第16話姫、少女を救う

 約束の日が来た。借金取りたちが今か今かと待ちわび、少女は来ないで欲しいと心から願い、叶わなかった日。


 時刻は午後三時。昼下がりの陽光が未だ眩しい時間。洗濯物を取り込む時間。皆と楽しく話せる時間。手伝いをしない子を叱る時間。あまりにもたくさんのことが詰まっている時間にドアが蹴破られた。壊れたのではないかと思うほど勢いよく開くドアの向こうにいたのは、先日、少女の働く娼館までやってきた借金取りの三人の男だ。男たちは声を荒げ、教会内を見回す。


「おい! ……はどこだ! 今日が納期のはずだぜ?」


 悪鬼のような男たちがぞろぞろと教会内に入ってくるものだから、雑談をしていた少年少女たちは突然の出来事に大いに慌て、パニックになる。一人の少年が男たちに向かって歩く。勇敢に歩く少年はサイネリアだ。しかし、足が震えている。当たり前だ。彼はまだ、十歳の少年なのだから。
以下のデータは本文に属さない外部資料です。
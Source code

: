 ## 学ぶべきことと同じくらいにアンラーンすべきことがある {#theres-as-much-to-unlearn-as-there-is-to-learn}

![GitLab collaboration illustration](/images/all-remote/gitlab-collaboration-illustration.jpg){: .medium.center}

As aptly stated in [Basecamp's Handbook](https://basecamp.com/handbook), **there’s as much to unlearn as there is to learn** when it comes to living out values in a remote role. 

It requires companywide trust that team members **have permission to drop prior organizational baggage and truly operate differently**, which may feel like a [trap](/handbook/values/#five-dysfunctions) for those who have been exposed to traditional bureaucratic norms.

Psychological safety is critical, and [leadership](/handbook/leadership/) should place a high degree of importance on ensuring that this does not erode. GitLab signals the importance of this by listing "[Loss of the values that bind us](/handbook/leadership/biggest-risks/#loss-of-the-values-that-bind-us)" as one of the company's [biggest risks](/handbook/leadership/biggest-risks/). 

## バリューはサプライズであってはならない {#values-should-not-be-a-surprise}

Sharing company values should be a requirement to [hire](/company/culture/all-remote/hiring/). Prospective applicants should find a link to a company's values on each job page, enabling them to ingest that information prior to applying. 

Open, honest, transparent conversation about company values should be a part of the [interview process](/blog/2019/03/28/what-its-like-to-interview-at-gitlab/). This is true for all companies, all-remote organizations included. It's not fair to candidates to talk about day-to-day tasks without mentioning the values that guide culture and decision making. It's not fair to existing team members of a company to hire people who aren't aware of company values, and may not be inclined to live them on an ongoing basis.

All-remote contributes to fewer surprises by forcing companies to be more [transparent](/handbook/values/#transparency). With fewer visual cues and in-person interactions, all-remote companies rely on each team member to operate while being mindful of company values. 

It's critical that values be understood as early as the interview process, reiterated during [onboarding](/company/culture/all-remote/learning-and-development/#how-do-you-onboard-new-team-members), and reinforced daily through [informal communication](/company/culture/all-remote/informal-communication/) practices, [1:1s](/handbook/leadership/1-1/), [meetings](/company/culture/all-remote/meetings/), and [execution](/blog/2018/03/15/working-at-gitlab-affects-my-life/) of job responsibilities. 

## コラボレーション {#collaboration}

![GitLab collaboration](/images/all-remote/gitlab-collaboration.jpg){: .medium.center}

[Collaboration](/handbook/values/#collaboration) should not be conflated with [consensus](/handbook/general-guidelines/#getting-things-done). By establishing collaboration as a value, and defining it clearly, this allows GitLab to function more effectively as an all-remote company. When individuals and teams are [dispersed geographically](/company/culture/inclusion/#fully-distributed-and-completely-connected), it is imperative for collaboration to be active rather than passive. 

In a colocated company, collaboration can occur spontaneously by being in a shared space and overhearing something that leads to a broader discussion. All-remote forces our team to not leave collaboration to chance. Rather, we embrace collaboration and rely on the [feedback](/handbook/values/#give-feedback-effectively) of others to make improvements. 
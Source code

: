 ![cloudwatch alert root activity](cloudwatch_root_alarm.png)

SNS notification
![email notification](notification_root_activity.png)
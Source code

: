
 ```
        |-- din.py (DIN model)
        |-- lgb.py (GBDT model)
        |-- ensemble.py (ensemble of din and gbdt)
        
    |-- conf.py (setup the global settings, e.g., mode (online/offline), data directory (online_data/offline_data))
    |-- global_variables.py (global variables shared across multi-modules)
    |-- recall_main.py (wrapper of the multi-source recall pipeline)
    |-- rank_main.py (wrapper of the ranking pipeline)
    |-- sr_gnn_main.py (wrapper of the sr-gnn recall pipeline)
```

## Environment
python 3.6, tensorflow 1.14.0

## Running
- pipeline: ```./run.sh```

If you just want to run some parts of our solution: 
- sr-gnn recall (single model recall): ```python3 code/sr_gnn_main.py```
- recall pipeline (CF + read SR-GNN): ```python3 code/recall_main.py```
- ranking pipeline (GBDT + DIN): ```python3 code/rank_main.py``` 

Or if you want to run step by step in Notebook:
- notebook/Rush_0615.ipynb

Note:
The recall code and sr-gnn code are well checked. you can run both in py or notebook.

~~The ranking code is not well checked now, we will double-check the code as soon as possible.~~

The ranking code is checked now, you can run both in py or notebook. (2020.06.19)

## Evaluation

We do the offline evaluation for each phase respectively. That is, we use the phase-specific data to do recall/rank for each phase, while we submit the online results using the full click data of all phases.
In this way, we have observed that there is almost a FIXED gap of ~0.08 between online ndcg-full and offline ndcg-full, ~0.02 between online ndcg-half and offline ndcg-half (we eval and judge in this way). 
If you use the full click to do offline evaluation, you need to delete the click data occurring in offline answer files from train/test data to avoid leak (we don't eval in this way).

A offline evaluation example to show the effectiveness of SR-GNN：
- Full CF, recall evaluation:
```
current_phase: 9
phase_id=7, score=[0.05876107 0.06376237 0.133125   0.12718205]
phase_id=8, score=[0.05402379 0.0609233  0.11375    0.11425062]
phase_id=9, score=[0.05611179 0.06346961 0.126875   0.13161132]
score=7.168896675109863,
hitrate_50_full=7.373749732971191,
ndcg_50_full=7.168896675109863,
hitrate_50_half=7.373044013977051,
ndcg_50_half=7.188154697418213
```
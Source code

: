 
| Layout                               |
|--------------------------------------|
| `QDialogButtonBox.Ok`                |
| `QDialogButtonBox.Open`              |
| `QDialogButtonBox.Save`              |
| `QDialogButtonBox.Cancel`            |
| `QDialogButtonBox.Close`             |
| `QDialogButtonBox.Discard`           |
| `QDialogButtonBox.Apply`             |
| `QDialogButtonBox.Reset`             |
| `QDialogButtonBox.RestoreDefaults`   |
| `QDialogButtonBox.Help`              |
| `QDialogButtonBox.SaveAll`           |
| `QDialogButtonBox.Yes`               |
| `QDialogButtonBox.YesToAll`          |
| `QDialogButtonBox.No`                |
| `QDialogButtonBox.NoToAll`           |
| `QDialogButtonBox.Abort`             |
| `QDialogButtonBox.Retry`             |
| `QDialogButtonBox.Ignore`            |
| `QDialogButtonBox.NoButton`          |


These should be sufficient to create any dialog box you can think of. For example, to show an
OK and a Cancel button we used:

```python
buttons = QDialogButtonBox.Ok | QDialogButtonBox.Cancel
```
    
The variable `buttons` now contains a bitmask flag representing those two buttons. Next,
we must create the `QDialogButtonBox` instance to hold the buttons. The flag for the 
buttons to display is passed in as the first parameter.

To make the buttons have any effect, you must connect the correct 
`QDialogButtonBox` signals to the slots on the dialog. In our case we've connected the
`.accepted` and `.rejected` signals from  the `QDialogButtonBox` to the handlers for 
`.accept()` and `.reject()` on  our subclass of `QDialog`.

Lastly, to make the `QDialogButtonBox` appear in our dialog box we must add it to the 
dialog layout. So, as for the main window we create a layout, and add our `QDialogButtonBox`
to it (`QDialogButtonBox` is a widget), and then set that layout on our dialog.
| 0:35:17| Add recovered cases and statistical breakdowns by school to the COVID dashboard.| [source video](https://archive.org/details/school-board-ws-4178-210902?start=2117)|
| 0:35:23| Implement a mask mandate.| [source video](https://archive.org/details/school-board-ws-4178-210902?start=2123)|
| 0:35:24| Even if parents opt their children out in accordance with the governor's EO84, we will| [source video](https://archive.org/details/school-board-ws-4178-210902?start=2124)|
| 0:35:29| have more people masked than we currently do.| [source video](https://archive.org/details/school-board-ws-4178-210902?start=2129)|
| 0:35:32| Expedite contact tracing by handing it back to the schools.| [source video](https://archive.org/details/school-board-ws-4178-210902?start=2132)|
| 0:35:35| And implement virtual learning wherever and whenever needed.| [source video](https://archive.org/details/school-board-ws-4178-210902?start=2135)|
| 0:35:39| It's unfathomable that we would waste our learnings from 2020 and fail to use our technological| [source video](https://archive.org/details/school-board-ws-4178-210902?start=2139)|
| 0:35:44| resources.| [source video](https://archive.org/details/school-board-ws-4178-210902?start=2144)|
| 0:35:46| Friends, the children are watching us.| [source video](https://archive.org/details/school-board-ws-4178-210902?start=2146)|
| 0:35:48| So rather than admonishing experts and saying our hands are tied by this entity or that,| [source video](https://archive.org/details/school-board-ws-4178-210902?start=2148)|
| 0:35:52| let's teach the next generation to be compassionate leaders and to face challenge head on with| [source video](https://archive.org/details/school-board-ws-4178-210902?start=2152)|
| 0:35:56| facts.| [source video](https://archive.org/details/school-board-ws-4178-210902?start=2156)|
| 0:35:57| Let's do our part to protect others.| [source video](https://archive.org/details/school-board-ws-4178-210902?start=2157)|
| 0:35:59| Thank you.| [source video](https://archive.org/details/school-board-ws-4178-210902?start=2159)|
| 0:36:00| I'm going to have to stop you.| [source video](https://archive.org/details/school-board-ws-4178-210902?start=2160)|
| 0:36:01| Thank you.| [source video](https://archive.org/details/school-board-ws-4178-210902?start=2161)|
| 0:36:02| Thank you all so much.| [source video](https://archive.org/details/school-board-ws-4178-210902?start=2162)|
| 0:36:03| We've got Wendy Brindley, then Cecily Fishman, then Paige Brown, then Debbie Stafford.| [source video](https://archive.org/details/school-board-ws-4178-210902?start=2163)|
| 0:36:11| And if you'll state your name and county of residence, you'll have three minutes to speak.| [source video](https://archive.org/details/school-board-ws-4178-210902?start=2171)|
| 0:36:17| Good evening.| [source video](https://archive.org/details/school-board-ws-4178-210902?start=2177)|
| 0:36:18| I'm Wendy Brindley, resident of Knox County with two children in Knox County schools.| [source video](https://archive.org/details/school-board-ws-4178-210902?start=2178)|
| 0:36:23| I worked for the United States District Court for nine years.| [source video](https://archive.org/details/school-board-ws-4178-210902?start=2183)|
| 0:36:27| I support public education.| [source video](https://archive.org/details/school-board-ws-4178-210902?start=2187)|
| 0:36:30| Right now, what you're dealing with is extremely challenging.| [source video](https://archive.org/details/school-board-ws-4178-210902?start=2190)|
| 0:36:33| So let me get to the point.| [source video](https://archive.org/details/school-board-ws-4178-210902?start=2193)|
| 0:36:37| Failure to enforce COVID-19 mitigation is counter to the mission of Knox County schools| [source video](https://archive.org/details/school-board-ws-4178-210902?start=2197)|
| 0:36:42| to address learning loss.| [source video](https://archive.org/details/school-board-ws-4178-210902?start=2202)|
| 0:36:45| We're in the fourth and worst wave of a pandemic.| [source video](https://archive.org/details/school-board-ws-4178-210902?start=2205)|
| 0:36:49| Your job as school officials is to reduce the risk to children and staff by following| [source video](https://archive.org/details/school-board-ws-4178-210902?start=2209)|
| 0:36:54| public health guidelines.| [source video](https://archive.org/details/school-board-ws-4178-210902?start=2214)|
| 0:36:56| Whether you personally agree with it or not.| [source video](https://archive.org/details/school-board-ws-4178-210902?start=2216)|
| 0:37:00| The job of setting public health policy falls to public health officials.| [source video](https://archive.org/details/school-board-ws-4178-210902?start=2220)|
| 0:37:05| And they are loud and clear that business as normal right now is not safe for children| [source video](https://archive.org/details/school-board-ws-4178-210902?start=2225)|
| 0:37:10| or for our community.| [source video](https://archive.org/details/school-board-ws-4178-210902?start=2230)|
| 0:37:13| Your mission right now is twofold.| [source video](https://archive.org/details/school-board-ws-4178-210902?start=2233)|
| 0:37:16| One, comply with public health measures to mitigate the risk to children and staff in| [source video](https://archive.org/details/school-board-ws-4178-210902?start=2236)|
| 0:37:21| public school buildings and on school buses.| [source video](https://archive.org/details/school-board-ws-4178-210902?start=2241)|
「おい、何してんだよ! ただでさえ建付けが悪いのに、壊れちまったらどうすんだよ!」


「文句は……に言いな。俺たちは貸したもんを返して貰おうとしているだけだ」


「返してもらうだ? お前たちみたいなやつに貸し作る奴なんてここにはいねぇんだよ!」


 サイネリアがそう言うと、三人のうちの一人が少年を殴る。殴られた少年は後ろに倒れ、床に強く頭を打ってしまったのか、血が出ている鼻と頭を押さえて蹲った。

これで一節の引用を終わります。